Berdasarkan prospektus, Superbank menawarkan sebanyak 4.406.612.300 saham biasa atas nama dengan nilai nominal Rp100 per saham, setara 13% dari modal ditempatkan dan disetor penuh setelah IPO. Harga penawaran ditetapkan pada kisaran Rp525-Rp695/saham, dengan potensi perolehan dana maksimal mencapai Rp3,06 triliun.
Adapun aksi korporasi ini ditangani oleh beberapa pihak. Selain PT Sucor Sekuritas terdapat nama-nama PT Mandiri Sekuritas, PT CLSA Sekuritas Indonesia, juga PT Trimegah Sekuritas Indonesia Tbk.
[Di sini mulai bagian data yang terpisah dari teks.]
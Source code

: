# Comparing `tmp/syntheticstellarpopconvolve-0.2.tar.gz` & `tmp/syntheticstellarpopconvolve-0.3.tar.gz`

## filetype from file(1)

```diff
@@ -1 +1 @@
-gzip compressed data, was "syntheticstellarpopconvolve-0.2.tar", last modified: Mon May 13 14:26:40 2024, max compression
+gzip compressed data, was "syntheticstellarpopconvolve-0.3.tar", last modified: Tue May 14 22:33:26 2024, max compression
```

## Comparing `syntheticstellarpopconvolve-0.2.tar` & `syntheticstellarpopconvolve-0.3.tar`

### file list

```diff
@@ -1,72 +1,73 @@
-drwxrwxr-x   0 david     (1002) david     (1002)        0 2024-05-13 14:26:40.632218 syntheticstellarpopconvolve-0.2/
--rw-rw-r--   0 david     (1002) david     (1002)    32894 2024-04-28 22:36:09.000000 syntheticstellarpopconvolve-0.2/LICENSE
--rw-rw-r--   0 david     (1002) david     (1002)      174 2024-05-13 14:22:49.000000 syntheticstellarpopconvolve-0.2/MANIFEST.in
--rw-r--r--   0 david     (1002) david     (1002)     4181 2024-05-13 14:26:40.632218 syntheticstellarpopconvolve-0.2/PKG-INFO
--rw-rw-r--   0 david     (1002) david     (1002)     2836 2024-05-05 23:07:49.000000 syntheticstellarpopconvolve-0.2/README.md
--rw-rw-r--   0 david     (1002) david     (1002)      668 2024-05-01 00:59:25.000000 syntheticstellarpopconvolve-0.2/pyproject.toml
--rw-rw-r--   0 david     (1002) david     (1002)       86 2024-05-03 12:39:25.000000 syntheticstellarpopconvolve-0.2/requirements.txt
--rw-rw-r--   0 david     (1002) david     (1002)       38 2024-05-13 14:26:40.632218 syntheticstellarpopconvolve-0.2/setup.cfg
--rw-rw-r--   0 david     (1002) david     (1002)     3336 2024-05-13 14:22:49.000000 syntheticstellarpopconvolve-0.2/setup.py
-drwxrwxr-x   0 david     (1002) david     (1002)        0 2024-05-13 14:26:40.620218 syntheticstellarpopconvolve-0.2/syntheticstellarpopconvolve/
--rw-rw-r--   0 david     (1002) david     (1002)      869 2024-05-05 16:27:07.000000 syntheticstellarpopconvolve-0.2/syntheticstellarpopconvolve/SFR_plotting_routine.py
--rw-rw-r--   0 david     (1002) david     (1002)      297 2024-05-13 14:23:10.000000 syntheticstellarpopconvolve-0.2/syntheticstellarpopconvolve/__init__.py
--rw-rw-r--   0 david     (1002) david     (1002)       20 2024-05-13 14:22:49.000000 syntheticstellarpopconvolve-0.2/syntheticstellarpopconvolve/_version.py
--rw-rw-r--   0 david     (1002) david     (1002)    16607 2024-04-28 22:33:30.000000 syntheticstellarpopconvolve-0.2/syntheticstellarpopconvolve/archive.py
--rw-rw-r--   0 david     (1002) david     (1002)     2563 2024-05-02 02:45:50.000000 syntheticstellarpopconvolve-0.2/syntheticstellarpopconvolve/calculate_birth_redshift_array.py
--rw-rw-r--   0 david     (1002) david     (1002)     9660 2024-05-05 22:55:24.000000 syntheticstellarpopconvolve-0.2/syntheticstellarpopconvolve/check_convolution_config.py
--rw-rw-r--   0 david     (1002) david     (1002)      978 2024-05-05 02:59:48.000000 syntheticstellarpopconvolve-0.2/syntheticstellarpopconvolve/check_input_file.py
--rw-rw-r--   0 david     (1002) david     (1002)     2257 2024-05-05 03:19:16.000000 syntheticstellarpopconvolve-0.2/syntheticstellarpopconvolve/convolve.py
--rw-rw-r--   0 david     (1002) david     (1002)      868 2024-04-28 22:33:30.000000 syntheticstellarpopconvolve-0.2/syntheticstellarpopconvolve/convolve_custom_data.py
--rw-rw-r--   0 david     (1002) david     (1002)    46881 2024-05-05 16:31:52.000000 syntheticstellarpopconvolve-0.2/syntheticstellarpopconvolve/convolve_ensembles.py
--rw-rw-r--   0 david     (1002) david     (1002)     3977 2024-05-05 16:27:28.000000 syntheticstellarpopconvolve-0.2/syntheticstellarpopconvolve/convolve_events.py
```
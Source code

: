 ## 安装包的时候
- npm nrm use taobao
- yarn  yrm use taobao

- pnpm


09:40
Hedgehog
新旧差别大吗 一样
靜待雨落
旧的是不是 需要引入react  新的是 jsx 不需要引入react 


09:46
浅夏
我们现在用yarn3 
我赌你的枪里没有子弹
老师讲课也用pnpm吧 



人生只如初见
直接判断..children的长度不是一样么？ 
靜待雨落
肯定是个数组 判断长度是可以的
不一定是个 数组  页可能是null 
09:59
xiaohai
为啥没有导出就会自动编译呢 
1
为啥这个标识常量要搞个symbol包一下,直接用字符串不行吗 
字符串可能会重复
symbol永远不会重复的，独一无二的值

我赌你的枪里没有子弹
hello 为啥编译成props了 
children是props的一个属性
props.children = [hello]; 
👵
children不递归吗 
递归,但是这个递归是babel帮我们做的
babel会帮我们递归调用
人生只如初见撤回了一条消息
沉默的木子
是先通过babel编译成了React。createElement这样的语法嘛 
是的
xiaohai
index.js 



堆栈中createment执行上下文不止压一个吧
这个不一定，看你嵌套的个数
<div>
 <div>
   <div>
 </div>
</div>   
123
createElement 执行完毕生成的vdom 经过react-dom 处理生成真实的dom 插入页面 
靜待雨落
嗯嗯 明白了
Manajemen Superbank menyampaikan bahwa sekitar 70% dana hasil IPO akan digunakan sebagai modal kerja untuk penyaluran kredit. Sementara itu, sekitar 30% dialokasikan untuk belanja modal yang dilakukan secara bertahap mulai 2026 hingga lima tahun ke depan, termasuk pengembangan produk dan teknologi informasi.